FIG. 1 is a vertical cross-sectional view showing the structure of a cold storage type refrigerator according to an embodiment of the present invention, FIG. 2 is a structural diagram showing the cooler and cold storage agent of FIG. 1, and FIG. 3 is an embodiment of the present invention. FIG. 4 is a longitudinal cross-sectional view showing the structure of a conventional cold storage type refrigerator, and FIG. 6 is a perspective view showing the structure of the cold storage type cooler shown in FIG. 4. 17...Cold box main body, 22...Cold storage chamber, 23...Cold storage chamber, 24...Cold air intake port, 25...Cold air Discharge port, 26...internal blower, 28...first cooler, 3o...
...Second cooler, 32...Cold storage agent, 35.

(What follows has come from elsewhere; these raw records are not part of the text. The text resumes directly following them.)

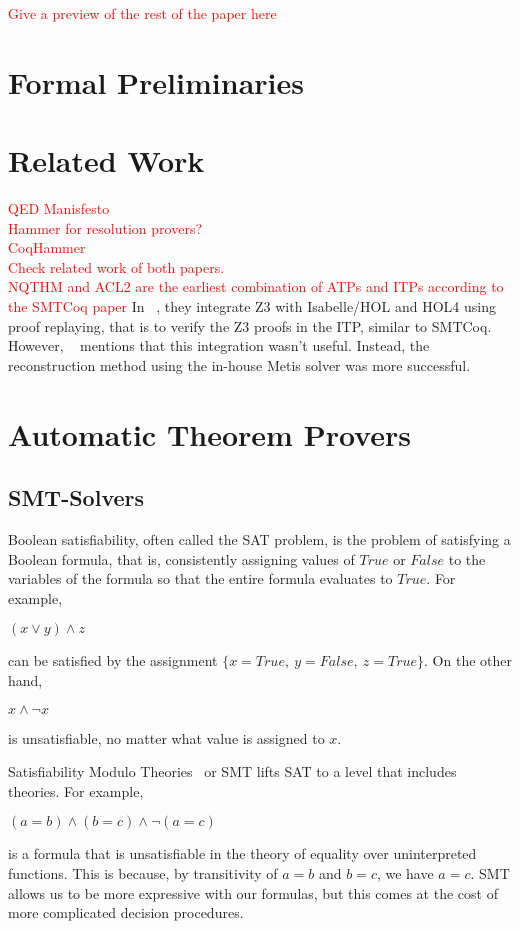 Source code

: \documentclass{article}
\begin{document}
	\textcolor{red}{Give a preview of the rest of the paper here}

\section{Formal Preliminaries}
\label{sec:prelim}

\section{Related Work}
\label{sec:rel}
	\textcolor{red}{QED Manisfesto}\\
	\textcolor{red}{Hammer for resolution provers?}\\
	\textcolor{red}{CoqHammer}\\
	\textcolor{red}{Check related work of both papers.}\\
	\textcolor{red}{NQTHM and ACL2 are the earliest combination of ATPs and ITPs according to the SMTCoq paper}
	In ~\cite{10.1007/978-3-642-14052-5_14}, they integrate 
	Z3 with Isabelle/HOL and HOL4 
	using proof replaying, that is to verify 
	the Z3 proofs in the ITP, similar to SMTCoq. However, 
	~\cite{10.1007/978-3-642-22438-6_11} mentions that this
	integration wasn't useful. Instead, the reconstruction 
	method using the in-house Metis solver was more 
	successful. 
	
\section{Automatic Theorem Provers}
\label{sec:atp}	
\subsection{SMT-Solvers}
\label{smt}
	Boolean satisfiability, often called the SAT problem, 
	is the problem of satisfying a Boolean formula, that is, 
	consistently assigning values of $True$ or $False$ 
	to the variables of the formula so that the entire 
	formula evaluates to $True$. For example,
	\begin{center}$(x \lor y) \land z$ \end{center}
	can be satisfied by the 
	assignment $\{x=True,\ y=False,\ z=True\}$. On the other hand, 
	\begin{center} $x \land \neg x$ \end{center}
	is unsatisfiable, no matter what value is assigned to $x$.
	
	Satisfiability Modulo Theories~\cite{DBLP:reference/mc/BarrettT18} 
	or SMT lifts SAT to a level that includes theories. 
	For example, 
	\begin{center} $(a = b) \land (b = c) \land \neg (a = c)$ 
	\end{center}
	is a formula that is unsatisfiable in the theory of 
	equality over uninterpreted functions. This is because, by
	transitivity of $a = b$ and $b = c$, we have $a = c$. SMT 
	allows us to be more expressive with our formulas, but 
	this comes at the cost of more complicated decision 
	procedures.
	
\end{document}
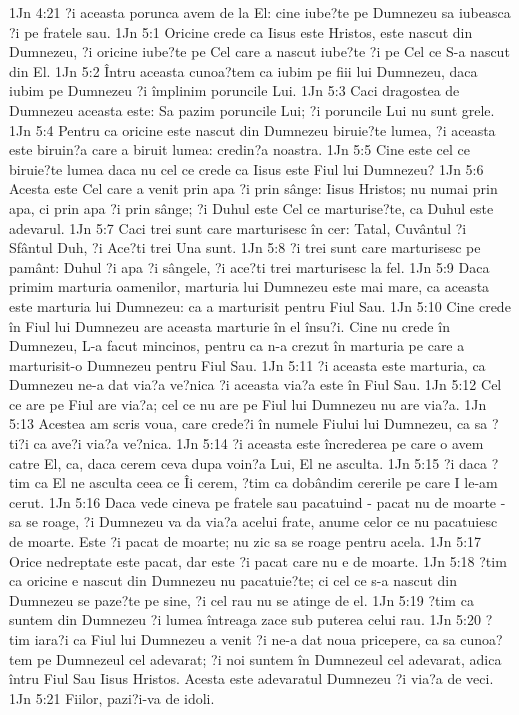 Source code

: 1Jn 4:21  ?i aceasta porunca avem de la El: cine iube?te pe Dumnezeu sa iubeasca ?i pe fratele sau.
1Jn 5:1  Oricine crede ca Iisus este Hristos, este nascut din Dumnezeu, ?i oricine iube?te pe Cel care a nascut iube?te ?i pe Cel ce S-a nascut din El.
1Jn 5:2  Întru aceasta cunoa?tem ca iubim pe fiii lui Dumnezeu, daca iubim pe Dumnezeu ?i împlinim poruncile Lui.
1Jn 5:3  Caci dragostea de Dumnezeu aceasta este: Sa pazim poruncile Lui; ?i poruncile Lui nu sunt grele.
1Jn 5:4  Pentru ca oricine este nascut din Dumnezeu biruie?te lumea, ?i aceasta este biruin?a care a biruit lumea: credin?a noastra.
1Jn 5:5  Cine este cel ce biruie?te lumea daca nu cel ce crede ca Iisus este Fiul lui Dumnezeu?
1Jn 5:6  Acesta este Cel care a venit prin apa ?i prin sânge: Iisus Hristos; nu numai prin apa, ci prin apa ?i prin sânge; ?i Duhul este Cel ce marturise?te, ca Duhul este adevarul.
1Jn 5:7  Caci trei sunt care marturisesc în cer: Tatal, Cuvântul ?i Sfântul Duh, ?i Ace?ti trei Una sunt.
1Jn 5:8  ?i trei sunt care marturisesc pe pamânt: Duhul ?i apa ?i sângele, ?i ace?ti trei marturisesc la fel.
1Jn 5:9  Daca primim marturia oamenilor, marturia lui Dumnezeu este mai mare, ca aceasta este marturia lui Dumnezeu: ca a marturisit pentru Fiul Sau.
1Jn 5:10  Cine crede în Fiul lui Dumnezeu are aceasta marturie în el însu?i. Cine nu crede în Dumnezeu, L-a facut mincinos, pentru ca n-a crezut în marturia pe care a marturisit-o Dumnezeu pentru Fiul Sau.
1Jn 5:11  ?i aceasta este marturia, ca Dumnezeu ne-a dat via?a ve?nica ?i aceasta via?a este în Fiul Sau.
1Jn 5:12  Cel ce are pe Fiul are via?a; cel ce nu are pe Fiul lui Dumnezeu nu are via?a.
1Jn 5:13  Acestea am scris voua, care crede?i în numele Fiului lui Dumnezeu, ca sa ?ti?i ca ave?i via?a ve?nica.
1Jn 5:14  ?i aceasta este încrederea pe care o avem catre El, ca, daca cerem ceva dupa voin?a Lui, El ne asculta.
1Jn 5:15  ?i daca ?tim ca El ne asculta ceea ce Îi cerem, ?tim ca dobândim cererile pe care I le-am cerut.
1Jn 5:16  Daca vede cineva pe fratele sau pacatuind - pacat nu de moarte - sa se roage, ?i Dumnezeu va da via?a acelui frate, anume celor ce nu pacatuiesc de moarte. Este ?i pacat de moarte; nu zic sa se roage pentru acela.
1Jn 5:17  Orice nedreptate este pacat, dar este ?i pacat care nu e de moarte.
1Jn 5:18  ?tim ca oricine e nascut din Dumnezeu nu pacatuie?te; ci cel ce s-a nascut din Dumnezeu se paze?te pe sine, ?i cel rau nu se atinge de el.
1Jn 5:19  ?tim ca suntem din Dumnezeu ?i lumea întreaga zace sub puterea celui rau.
1Jn 5:20  ?tim iara?i ca Fiul lui Dumnezeu a venit ?i ne-a dat noua pricepere, ca sa cunoa?tem pe Dumnezeul cel adevarat; ?i noi suntem în Dumnezeul cel adevarat, adica întru Fiul Sau Iisus Hristos. Acesta este adevaratul Dumnezeu ?i via?a de veci.
1Jn 5:21  Fiilor, pazi?i-va de idoli.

... Refrigerator unit. Name of agent: Patent attorney Shigetaka Awano and 1 other person6
--f noodle feed haze 1 fraud (27-battery 43-tυ road switch Fig. 17- maintenance;

Claims (1)

[Claims] A heat insulating partition wall has a cold air intake port and a cold air discharge port at both ends that divide the inside of the cold storage compartment into a cold storage room and a cold storage room, and a wall that blows air in the same direction inside the cold storage compartment and directs the cold air from the cold air discharge port toward the cold storage room. An internal blower powered by a battery that circulates cold air from the cold storage inlet to the cold storage chamber, a first cooler with ventilation path A installed inside the cold storage chamber, and a first cooler installed downstream of the first cooler. a second cooler, a cold storage unit arranged to exchange heat with the second cooler by arranging the cold storage agent so that the second cooler has a ventilation path B, and a cold storage unit provided outside the cold storage room. A refrigerator unit that connects with a first cooler and a second cooler to form a refrigeration cycle, a freezing temperature controller that detects the temperature of the cold storage room and controls the operation/stopping of the internal blower, and the inside of the refrigerator. A cold storage type refrigerator characterized by being equipped with a changeover switch that forcibly stops the blower.